» Data shown:
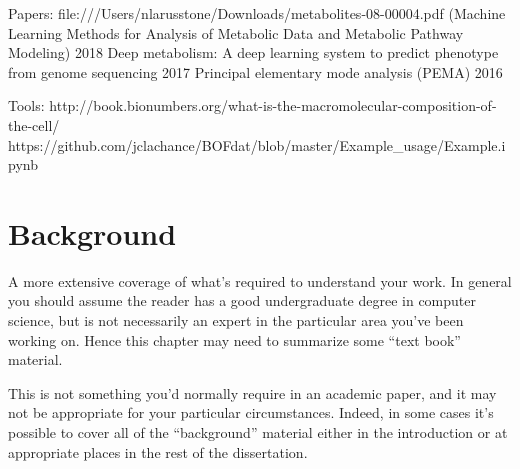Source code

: Papers:
file:///Users/nlarusstone/Downloads/metabolites-08-00004.pdf (Machine Learning Methods for Analysis of Metabolic Data and Metabolic Pathway Modeling) 2018
Deep metabolism: A deep learning system to predict phenotype from genome sequencing 2017
Principal elementary mode analysis (PEMA) 2016

Tools:
http://book.bionumbers.org/what-is-the-macromolecular-composition-of-the-cell/
https://github.com/jclachance/BOFdat/blob/master/Example_usage/Example.ipynb


\chapter{Background} 

A more extensive coverage of what's required to understand your 
work. In general you should assume the reader has a good undergraduate 
degree in computer science, but is not necessarily an expert in 
the particular area you've been working on. Hence this chapter 
may need to summarize some ``text book'' material. 

This is not something you'd normally require in an academic paper, 
and it may not be appropriate for your particular circumstances. 
Indeed, in some cases it's possible to cover all of the ``background'' 
material either in the introduction or at appropriate places in 
the rest of the dissertation. 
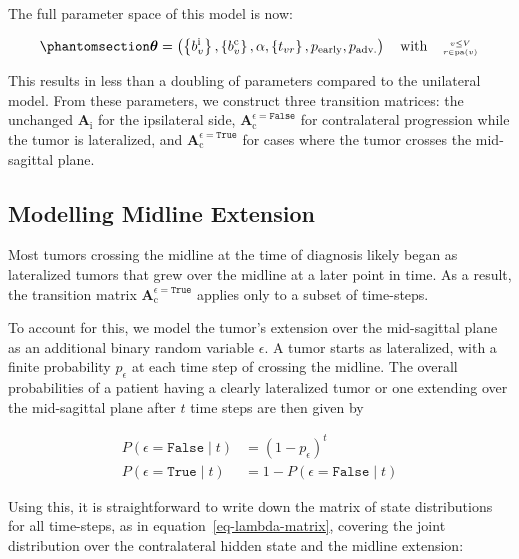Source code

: \documentclass[
  sn-mathphys-num,
]{sn-jnl}
\begin{document}
The full parameter space of this model is now:

\begin{equation}\phantomsection\label{eq-bi-param-space}{
\boldsymbol{\theta} = \left( \left\{ b_v^\text{i} \right\}, \left\{ b_v^\text{c} \right\}, \alpha, \left\{ t_{vr} \right\}, p_\text{early}, p_\text{adv.} \right) \quad \text{with} \quad \genfrac{}{}{0pt}{2}{v\leq V}{r\in\operatorname{pa}(v)}
}\end{equation}

This results in less than a doubling of parameters compared to the
unilateral model. From these parameters, we construct three transition
matrices: the unchanged \(\mathbf{A}_\text{i}\) for the ipsilateral
side, \(\mathbf{A}_\text{c}^{\epsilon=\texttt{False}}\) for
contralateral progression while the tumor is lateralized, and
\(\mathbf{A}_\text{c}^{\epsilon=\texttt{True}}\) for cases where the
tumor crosses the mid-sagittal plane.

\subsection{Modelling Midline Extension}\label{sec-midline}

Most tumors crossing the midline at the time of diagnosis likely began
as lateralized tumors that grew over the midline at a later point in
time. As a result, the transition matrix
\(\mathbf{A}_\text{c}^{\epsilon=\texttt{True}}\) applies only to a
subset of time-steps.

To account for this, we model the tumor's extension over the
mid-sagittal plane as an additional binary random variable \(\epsilon\).
A tumor starts as lateralized, with a finite probability \(p_\epsilon\)
at each time step of crossing the midline. The overall probabilities of
a patient having a clearly lateralized tumor or one extending over the
mid-sagittal plane after \(t\) time steps are then given by

\[
\begin{aligned}
P(\epsilon = \texttt{False} \mid t) &= (1 - p_\epsilon)^t \\
P(\epsilon = \texttt{True} \mid t) &= 1 - P(\epsilon = \texttt{False} \mid t)
\end{aligned}
\]

Using this, it is straightforward to write down the matrix of state
distributions for all time-steps, as in equation~\ref{eq-lambda-matrix},
covering the joint distribution over the contralateral hidden state and
the midline extension:
\end{document}

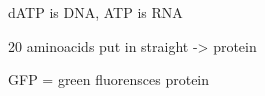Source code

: \chapter{}

dATP is DNA, ATP is RNA

20 aminoacids put in straight -> protein

GFP = green fluorensces protein


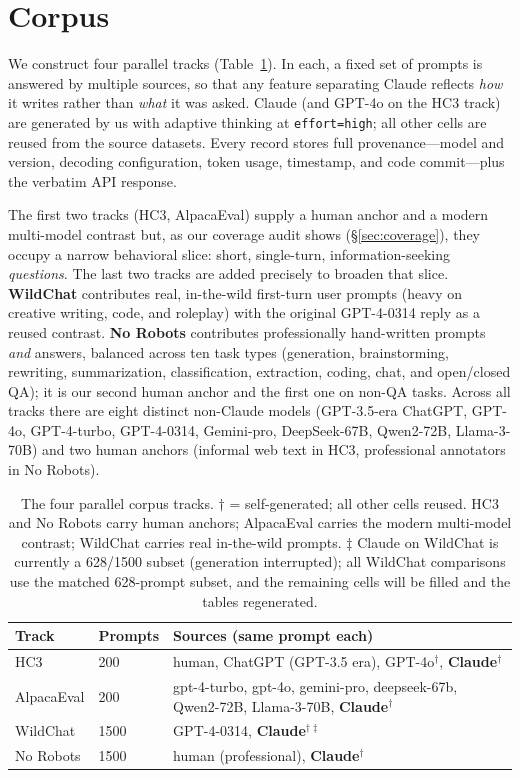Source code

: \documentclass[11pt]{article}
\begin{document}
\section{Corpus}
We construct four parallel tracks (Table~\ref{tab:corpus}). In each, a fixed set
of prompts is answered by multiple sources, so that any feature separating Claude
reflects \emph{how} it writes rather than \emph{what} it was asked. Claude
(and GPT-4o on the HC3 track) are generated by us with adaptive thinking at
\texttt{effort=high}; all other cells are reused from the source datasets. Every
record stores full provenance---model and version, decoding configuration,
token usage, timestamp, and code commit---plus the verbatim API response.

The first two tracks (HC3, AlpacaEval) supply a human anchor and a modern
multi-model contrast but, as our coverage audit shows (\S\ref{sec:coverage}), they
occupy a narrow behavioral slice: short, single-turn, information-seeking
\emph{questions}. The last two tracks are added precisely to broaden that slice.
\textbf{WildChat} contributes real, in-the-wild first-turn user prompts (heavy on
creative writing, code, and roleplay) with the original GPT-4-0314 reply as a
reused contrast. \textbf{No Robots} contributes professionally hand-written
prompts \emph{and} answers, balanced across ten task types (generation,
brainstorming, rewriting, summarization, classification, extraction, coding,
chat, and open/closed QA); it is our second human anchor and the first one on
non-QA tasks. Across all tracks there are eight distinct non-Claude models
(GPT-3.5-era ChatGPT, GPT-4o, GPT-4-turbo, GPT-4-0314, Gemini-pro, DeepSeek-67B,
Qwen2-72B, Llama-3-70B) and two human anchors (informal web text in HC3,
professional annotators in No Robots).

\begin{table}[t]
\centering\small
\setlength{\tabcolsep}{4pt}
\begin{tabular}{@{}ll p{4.3cm}@{}}
\toprule
Track & Prompts & Sources (same prompt each) \\
\midrule
HC3 & 200 & human, ChatGPT (GPT-3.5 era),
  GPT-4o$^\dagger$, \textbf{Claude}$^\dagger$ \\[3pt]
AlpacaEval & 200 & gpt-4-turbo, gpt-4o, gemini-pro,
  deepseek-67b, Qwen2-72B, Llama-3-70B, \textbf{Claude}$^\dagger$ \\[3pt]
WildChat & 1500 & GPT-4-0314, \textbf{Claude}$^{\dagger\ddagger}$ \\[3pt]
No Robots & 1500 & human (professional), \textbf{Claude}$^\dagger$ \\
\bottomrule
\end{tabular}
\caption{The four parallel corpus tracks. $\dagger$ = self-generated; all other
cells reused. HC3 and No Robots carry human anchors; AlpacaEval carries the
modern multi-model contrast; WildChat carries real in-the-wild prompts.
$\ddagger$ Claude on WildChat is currently a 628/1500 subset (generation
interrupted); all WildChat comparisons use the matched 628-prompt subset, and
the remaining cells will be filled and the tables regenerated.}
\label{tab:corpus}
\end{table}
\end{document}

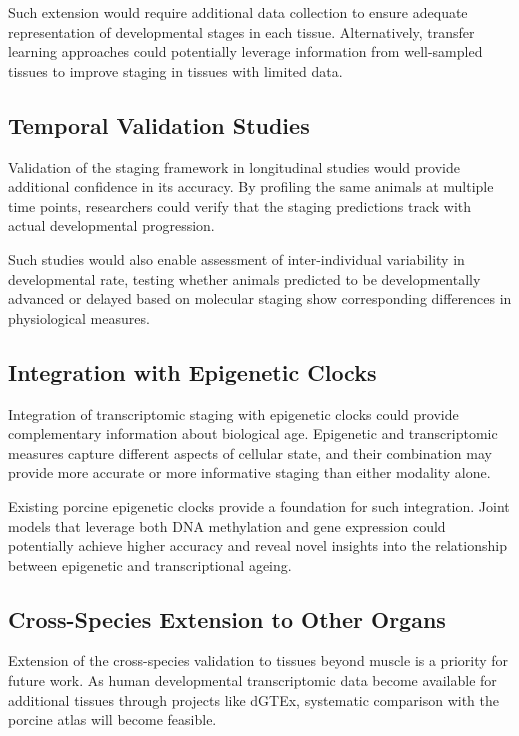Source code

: Such extension would require additional data collection to ensure adequate representation of developmental stages in each tissue. Alternatively, transfer learning approaches could potentially leverage information from well-sampled tissues to improve staging in tissues with limited data.

\subsection{Temporal Validation Studies}

Validation of the staging framework in longitudinal studies would provide additional confidence in its accuracy. By profiling the same animals at multiple time points, researchers could verify that the staging predictions track with actual developmental progression.

Such studies would also enable assessment of inter-individual variability in developmental rate, testing whether animals predicted to be developmentally advanced or delayed based on molecular staging show corresponding differences in physiological measures.

\subsection{Integration with Epigenetic Clocks}

Integration of transcriptomic staging with epigenetic clocks could provide complementary information about biological age. Epigenetic and transcriptomic measures capture different aspects of cellular state, and their combination may provide more accurate or more informative staging than either modality alone.

Existing porcine epigenetic clocks \parencite{schachtschneider_epigenetic_2021} provide a foundation for such integration. Joint models that leverage both DNA methylation and gene expression could potentially achieve higher accuracy and reveal novel insights into the relationship between epigenetic and transcriptional ageing.

\subsection{Cross-Species Extension to Other Organs}

Extension of the cross-species validation to tissues beyond muscle is a priority for future work. As human developmental transcriptomic data become available for additional tissues through projects like dGTEx, systematic comparison with the porcine atlas will become feasible.

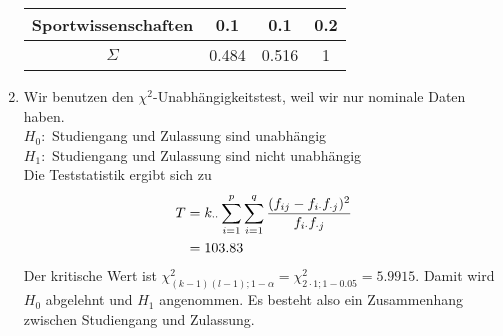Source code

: \documentclass{article}
\begin{document}
\begin{enumerate}[label=(\alph*)]
\begin{center}
\begin{tabular}{c|cc|c}
				Sportwissenschaften & 0.1 & 0.1 & 0.2 \\
				\hline
				$\Sigma$ & 0.484 & 0.516 & 1
			\end{tabular}
		\end{center}
		\item Wir benutzen den $\chi^2$-Unabhängigkeitstest, weil wir nur nominale Daten haben. \\
		$H_0:$ Studiengang und Zulassung sind unabhängig \\
		$H_1:$ Studiengang und Zulassung sind nicht unabhängig \\
		Die Teststatistik ergibt sich zu
		\begin{align}
			T &= k_{\cdot\cdot}\sum_{i=1}^p\sum_{i=1}^q \frac{(f_{ij}-f_{i\cdot}f_{\cdot j})^2}{f_{i\cdot}f_{\cdot j}} \notag \\
			&= 103.83 \notag
		\end{align}
		Der kritische Wert ist $\chi^2_{(k-1)(l-1);1-\alpha} = \chi^2_{2\cdot 1;1-0.05} = 5.9915$. Damit wird $H_0$ abgelehnt und $H_1$ angenommen. Es besteht also ein Zusammenhang zwischen Studiengang und Zulassung.
	\end{enumerate}
	
\end{document}
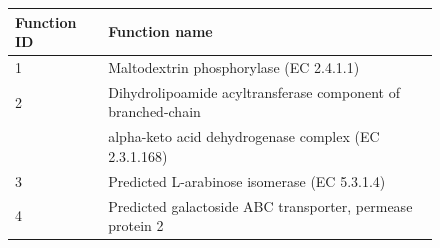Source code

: \begin{figure}[h]
\begin{center}
{\begin{tabular}{|l|l|}
\hline
\bf{Function ID} & \bf{Function name}\\ \hline
1 & Maltodextrin phosphorylase (EC 2.4.1.1) \\ \hline
2 & Dihydrolipoamide acyltransferase component of branched-chain \\
& alpha-keto acid dehydrogenase complex (EC 2.3.1.168) \\ \hline
3 & Predicted L-arabinose isomerase (EC 5.3.1.4) \\ \hline
4 & Predicted galactoside ABC transporter, permease protein 2 \\ \hline
\end{tabular}
}
\label{nafld_metagenomic_carb_pca}
\end{center}
\end{figure}

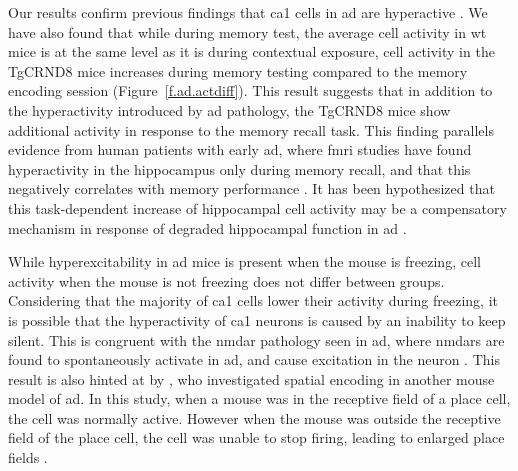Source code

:Our results confirm previous findings that \gls{ca1} cells in \gls{ad} are hyperactive \citep{palop16}. We have also found that while during memory test, the average cell activity in \gls{wt} mice is at the same level as it is during contextual exposure, cell activity in the TgCRND8 mice increases during memory testing compared to the memory encoding session (Figure~\ref{f.ad.actdiff}). This result suggests that in addition to the hyperactivity introduced by \gls{ad} pathology, the TgCRND8 mice show additional activity in response to the memory recall task. This finding parallels evidence from human patients with early \gls{ad}, where \gls{fmri} studies have found hyperactivity in the hippocampus only during memory recall, and that this negatively correlates with memory performance \citep{sperling09, reiman12, kunz15}. It has been hypothesized that this task-dependent increase of hippocampal cell activity may be a compensatory mechanism in response of degraded hippocampal function in \gls{ad} \citep{kunz15}.

While hyperexcitability in \gls{ad} mice is present when the mouse is freezing, cell activity when the mouse is not freezing does not differ between groups. Considering that the majority of \gls{ca1} cells lower their activity during freezing, it is possible that the hyperactivity of \gls{ca1} neurons is caused by an inability to keep silent. This is congruent with the \gls{nmdar} pathology seen in \gls{ad}, where \glspl{nmdar} are found to spontaneously activate in \gls{ad}, and cause excitation in the neuron \citep{danysz12}. This result is also hinted at by \citet{cheng13}, who investigated spatial encoding in another mouse model of \gls{ad}. In this study, when a mouse was in the receptive field of a place cell, the cell was normally active. However when the mouse was outside the receptive field of the place cell, the cell was unable to stop firing, leading to enlarged place fields \citep{cheng13}.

» What you will do:
Copy nothing but the lines from the first one in the listing through the line with "time. As a result, the transition matrix", and omit the pictures.

» Task answer:
Source code

: Papers:
file:///Users/nlarusstone/Downloads/metabolites-08-00004.pdf (Machine Learning Methods for Analysis of Metabolic Data and Metabolic Pathway Modeling) 2018
Deep metabolism: A deep learning system to predict phenotype from genome sequencing 2017
Principal elementary mode analysis (PEMA) 2016

Tools:
http://book.bionumbers.org/what-is-the-macromolecular-composition-of-the-cell/
https://github.com/jclachance/BOFdat/blob/master/Example_usage/Example.ipynb


\chapter{Background} 

A more extensive coverage of what's required to understand your 
work. In general you should assume the reader has a good undergraduate 
degree in computer science, but is not necessarily an expert in 
the particular area you've been working on. Hence this chapter 
may need to summarize some ``text book'' material. 

This is not something you'd normally require in an academic paper, 
and it may not be appropriate for your particular circumstances. 
Indeed, in some cases it's possible to cover all of the ``background'' 
material either in the introduction or at appropriate places in 
the rest of the dissertation. 
Source code

: \documentclass[
  sn-mathphys-num,
]{sn-jnl}
\begin{document}
The full parameter space of this model is now:

\begin{equation}\phantomsection\label{eq-bi-param-space}{
\boldsymbol{\theta} = \left( \left\{ b_v^\text{i} \right\}, \left\{ b_v^\text{c} \right\}, \alpha, \left\{ t_{vr} \right\}, p_\text{early}, p_\text{adv.} \right) \quad \text{with} \quad \genfrac{}{}{0pt}{2}{v\leq V}{r\in\operatorname{pa}(v)}
}\end{equation}

This results in less than a doubling of parameters compared to the
unilateral model. From these parameters, we construct three transition
matrices: the unchanged \(\mathbf{A}_\text{i}\) for the ipsilateral
side, \(\mathbf{A}_\text{c}^{\epsilon=\texttt{False}}\) for
contralateral progression while the tumor is lateralized, and
\(\mathbf{A}_\text{c}^{\epsilon=\texttt{True}}\) for cases where the
tumor crosses the mid-sagittal plane.

\subsection{Modelling Midline Extension}\label{sec-midline}

Most tumors crossing the midline at the time of diagnosis likely began
as lateralized tumors that grew over the midline at a later point in
time. As a result, the transition matrix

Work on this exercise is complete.